Everything after that was muffled. To be quite honest, I wasn’t really listening. He could have told me the building was on fire and I would have just kept smiling and nodding.

I was in the friends zone.

Maybe intentionally. Maybe not.

Regardless it was a smack in the face. I thought this is how Biz Markie must have felt. I should have just busted out in rhymes in the middle of the restaurant.

I zoned back into the conversation. As arrogant as it might be perceived I had enough friends and I didn’t want anymore. If my lips could have uttered what my mind was thinking than that is what I would have said. I was looking for a husband, not anymore friends.

I couldn’t say that, it would have sounded absolutely ridiculous.

I don’t trust single brothers who have many “sister” friends. As a woman, I have no interest being friends and cool with many brothers. That is what I need my sistaqueens for. Perhaps I might need a brother to bounce a thought off of, but it stops there.

Didn’t they say that the beginning phases of a good romantic relationship usually started as a friendship? Isn’t the best partner one that you can call both your friend and lover?

Working, organizing events and even in MSA a lot of relationships start off on the premise of just being friends. Sometimes this is the gateway to developing a more romantic relationship and at other times is nips everything in the bud. Real fast.

From what I have seen women do this far more often than men. We’re quick to put a brother in the friends zone because sometimes ya’ll like to move real fast when it comes to the courting and the marriage process.

I felt some sort of way with being categorized by this brother.

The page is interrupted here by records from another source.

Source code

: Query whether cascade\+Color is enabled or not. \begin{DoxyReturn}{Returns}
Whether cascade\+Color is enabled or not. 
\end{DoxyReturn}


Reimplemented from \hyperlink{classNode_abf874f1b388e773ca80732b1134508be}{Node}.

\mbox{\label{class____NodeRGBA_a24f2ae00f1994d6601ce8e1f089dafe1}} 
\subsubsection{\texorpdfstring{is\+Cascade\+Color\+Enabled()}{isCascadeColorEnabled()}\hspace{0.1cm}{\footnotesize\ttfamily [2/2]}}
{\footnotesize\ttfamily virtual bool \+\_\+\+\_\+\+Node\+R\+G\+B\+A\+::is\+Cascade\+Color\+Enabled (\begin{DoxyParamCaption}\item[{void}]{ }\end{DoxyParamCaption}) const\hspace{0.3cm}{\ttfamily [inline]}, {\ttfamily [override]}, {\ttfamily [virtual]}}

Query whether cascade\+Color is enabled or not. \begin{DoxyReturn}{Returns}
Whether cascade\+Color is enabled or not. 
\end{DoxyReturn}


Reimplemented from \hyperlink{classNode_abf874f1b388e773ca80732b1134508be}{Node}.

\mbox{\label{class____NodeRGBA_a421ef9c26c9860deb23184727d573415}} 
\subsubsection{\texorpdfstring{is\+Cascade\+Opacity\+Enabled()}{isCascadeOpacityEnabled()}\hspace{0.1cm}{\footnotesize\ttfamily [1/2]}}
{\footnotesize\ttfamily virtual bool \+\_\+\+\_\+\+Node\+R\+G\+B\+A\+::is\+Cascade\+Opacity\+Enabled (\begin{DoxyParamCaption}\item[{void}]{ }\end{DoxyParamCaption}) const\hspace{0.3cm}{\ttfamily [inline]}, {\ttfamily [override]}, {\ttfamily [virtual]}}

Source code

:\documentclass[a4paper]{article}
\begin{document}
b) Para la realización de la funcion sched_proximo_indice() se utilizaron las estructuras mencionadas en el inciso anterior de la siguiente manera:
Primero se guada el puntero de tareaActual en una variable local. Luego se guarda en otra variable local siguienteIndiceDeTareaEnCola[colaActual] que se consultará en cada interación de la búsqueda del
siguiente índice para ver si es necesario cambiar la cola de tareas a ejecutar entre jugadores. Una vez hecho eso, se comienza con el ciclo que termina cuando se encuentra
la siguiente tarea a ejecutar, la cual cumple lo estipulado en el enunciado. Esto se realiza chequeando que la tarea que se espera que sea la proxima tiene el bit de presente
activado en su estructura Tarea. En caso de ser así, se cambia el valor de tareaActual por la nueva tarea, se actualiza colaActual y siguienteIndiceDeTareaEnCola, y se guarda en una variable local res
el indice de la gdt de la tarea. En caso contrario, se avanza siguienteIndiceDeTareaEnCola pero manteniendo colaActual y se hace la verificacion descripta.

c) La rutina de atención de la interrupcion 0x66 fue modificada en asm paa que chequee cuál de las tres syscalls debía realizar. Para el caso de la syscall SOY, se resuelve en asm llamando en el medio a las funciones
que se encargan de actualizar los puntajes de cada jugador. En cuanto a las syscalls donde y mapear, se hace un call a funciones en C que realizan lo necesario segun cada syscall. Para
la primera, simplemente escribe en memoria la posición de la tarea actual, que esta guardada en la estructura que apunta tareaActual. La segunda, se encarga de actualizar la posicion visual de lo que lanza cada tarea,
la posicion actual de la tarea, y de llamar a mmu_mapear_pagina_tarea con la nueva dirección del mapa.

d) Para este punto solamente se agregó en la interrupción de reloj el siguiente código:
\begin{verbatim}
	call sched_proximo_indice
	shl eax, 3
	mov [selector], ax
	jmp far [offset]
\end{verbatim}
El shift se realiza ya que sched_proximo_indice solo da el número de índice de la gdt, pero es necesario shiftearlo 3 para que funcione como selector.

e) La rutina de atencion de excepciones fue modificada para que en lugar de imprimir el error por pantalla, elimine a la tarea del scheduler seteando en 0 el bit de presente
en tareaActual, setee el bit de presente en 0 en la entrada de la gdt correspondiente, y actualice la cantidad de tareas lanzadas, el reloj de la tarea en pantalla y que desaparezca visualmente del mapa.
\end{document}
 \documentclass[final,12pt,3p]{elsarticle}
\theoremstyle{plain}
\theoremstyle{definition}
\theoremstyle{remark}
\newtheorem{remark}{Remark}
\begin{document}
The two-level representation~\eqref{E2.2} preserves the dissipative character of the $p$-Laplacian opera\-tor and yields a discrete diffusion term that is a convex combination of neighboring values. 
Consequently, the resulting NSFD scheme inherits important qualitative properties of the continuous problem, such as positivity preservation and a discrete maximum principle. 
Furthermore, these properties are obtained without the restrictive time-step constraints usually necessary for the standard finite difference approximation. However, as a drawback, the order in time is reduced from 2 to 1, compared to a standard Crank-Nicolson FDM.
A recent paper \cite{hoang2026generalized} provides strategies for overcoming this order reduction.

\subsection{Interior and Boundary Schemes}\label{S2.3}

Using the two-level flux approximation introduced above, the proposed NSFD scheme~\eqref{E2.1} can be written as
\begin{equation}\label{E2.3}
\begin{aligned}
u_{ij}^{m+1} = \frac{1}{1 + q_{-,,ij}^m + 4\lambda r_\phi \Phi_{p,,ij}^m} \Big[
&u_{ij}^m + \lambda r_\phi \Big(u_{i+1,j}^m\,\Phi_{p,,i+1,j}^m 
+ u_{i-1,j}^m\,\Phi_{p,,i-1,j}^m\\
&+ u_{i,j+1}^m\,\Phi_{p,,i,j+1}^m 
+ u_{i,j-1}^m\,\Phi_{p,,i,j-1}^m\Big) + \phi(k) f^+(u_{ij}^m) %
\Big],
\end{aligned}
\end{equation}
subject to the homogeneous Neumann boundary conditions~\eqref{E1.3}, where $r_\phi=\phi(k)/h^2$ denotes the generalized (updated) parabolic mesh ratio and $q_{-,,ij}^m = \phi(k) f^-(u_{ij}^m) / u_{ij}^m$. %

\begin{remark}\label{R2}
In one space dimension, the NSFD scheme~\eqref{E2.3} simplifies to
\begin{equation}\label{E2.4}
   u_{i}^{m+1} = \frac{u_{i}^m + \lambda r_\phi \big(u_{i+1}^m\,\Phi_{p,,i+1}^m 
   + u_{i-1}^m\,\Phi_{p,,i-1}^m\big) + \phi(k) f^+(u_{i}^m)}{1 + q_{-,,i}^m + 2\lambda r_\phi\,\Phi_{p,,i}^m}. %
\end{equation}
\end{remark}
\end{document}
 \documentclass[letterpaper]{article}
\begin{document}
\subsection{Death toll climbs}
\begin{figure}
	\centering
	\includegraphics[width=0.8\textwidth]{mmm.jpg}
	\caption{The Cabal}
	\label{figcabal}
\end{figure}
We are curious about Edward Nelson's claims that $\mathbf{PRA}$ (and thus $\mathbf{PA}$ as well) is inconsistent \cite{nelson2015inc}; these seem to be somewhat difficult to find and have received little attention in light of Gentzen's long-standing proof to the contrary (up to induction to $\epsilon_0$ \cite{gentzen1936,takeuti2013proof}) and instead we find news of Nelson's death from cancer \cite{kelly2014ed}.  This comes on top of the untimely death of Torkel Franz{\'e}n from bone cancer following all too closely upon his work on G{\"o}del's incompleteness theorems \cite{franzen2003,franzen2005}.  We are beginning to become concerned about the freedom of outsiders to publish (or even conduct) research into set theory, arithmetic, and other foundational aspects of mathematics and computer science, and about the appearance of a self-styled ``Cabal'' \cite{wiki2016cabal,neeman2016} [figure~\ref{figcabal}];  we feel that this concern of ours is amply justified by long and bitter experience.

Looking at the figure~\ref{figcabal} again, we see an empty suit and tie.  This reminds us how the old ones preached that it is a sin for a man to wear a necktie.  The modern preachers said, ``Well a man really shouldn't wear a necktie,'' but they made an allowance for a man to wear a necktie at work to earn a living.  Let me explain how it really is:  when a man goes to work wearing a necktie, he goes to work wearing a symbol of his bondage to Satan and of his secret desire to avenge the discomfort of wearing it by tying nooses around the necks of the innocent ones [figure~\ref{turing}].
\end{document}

Yeah, a sista does have a bit of an ego but not enough to admit that I was hurt. Just slightly.

Then I thought to myself…

What happens when it’s one sided? When one views you as their friend but you view them in a romantic light? Can two single people on the quest for love truly be friends?

Don’t allow single people looking for “friends” to use you as a crutch. If you are talking to them with the hope that it might lead to more I would suggest several things. As soon as they start talking about the issues they are having in their relationships or the difficulty involved with finding a partner then that means they have put you in the friends zone.

As Muslims living in the West we all have different views when it comes to gender interactions. This can be dependent on several factors such as culture and religious practice. I’ve noticed that with many younger folks our tactics to finding a spouse involves both a western and religious approach.

Sometimes it can get real confusing.

If someone is suitable for you then why are you putting them in the friends zone? Some people will use the excuse that they grew up with the person or their families are close. Common one liners include, “He’s like my brother!” or “No way! That would never happen!”

Honey boo boo, it might feel like he’s your brother but in reality he’s not. I’m sure you’ve never thought about giving him a chance but perhaps you should weigh out your options here. You both have more in common than you think. Utilize the single people around you. Your partner might be right in front of your face.

People are playing games…

I can’t and nobody has the time!

You betta get that!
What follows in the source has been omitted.